THE DATA
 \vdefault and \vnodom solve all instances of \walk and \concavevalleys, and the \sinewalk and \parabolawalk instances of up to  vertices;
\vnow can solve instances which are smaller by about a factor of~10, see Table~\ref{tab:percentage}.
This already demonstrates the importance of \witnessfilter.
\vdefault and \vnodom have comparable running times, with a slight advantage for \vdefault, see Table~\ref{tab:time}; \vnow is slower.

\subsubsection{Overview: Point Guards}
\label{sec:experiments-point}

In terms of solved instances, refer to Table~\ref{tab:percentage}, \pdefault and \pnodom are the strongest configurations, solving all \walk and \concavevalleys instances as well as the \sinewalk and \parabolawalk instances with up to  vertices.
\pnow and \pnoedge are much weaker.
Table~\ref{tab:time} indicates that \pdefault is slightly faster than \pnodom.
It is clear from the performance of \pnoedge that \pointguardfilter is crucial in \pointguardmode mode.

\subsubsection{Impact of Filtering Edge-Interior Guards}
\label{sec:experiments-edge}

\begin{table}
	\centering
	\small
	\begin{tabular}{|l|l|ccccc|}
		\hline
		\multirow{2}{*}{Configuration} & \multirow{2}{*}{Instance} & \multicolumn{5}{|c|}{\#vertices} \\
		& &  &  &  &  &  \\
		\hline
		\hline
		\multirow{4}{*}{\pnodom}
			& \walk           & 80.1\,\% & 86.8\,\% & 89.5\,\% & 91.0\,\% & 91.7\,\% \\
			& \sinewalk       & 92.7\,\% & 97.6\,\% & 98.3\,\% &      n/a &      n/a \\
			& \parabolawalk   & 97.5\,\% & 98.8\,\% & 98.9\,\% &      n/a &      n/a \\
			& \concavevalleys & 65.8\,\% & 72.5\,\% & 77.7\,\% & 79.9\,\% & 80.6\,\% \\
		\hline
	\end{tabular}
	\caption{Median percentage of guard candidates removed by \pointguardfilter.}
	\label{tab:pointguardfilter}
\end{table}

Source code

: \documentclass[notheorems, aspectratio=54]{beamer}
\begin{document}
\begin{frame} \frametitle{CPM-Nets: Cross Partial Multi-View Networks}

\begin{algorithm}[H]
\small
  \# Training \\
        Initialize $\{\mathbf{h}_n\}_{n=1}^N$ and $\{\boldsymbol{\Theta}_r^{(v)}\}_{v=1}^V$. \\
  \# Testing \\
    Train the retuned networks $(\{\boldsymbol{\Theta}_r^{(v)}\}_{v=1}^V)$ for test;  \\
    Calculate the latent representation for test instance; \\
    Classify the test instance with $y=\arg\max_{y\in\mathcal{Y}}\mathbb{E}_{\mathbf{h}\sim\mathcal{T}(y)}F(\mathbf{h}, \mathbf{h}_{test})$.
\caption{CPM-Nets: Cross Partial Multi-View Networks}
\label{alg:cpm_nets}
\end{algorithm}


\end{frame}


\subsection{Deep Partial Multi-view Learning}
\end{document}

EXERCISE OBJECTIVE
Starting at the line that contains "Calculate the latent", output each remaining line of the listing, the last line included, exactly as it appears.

ANSWER TO THIS EXERCISE
    Calculate the latent representation for test instance; \\
    Classify the test instance with $y=\arg\max_{y\in\mathcal{Y}}\mathbb{E}_{\mathbf{h}\sim\mathcal{T}(y)}F(\mathbf{h}, \mathbf{h}_{test})$.
\caption{CPM-Nets: Cross Partial Multi-View Networks}
\label{alg:cpm_nets}
\end{algorithm}


\end{frame}


\subsection{Deep Partial Multi-view Learning}
\end{document}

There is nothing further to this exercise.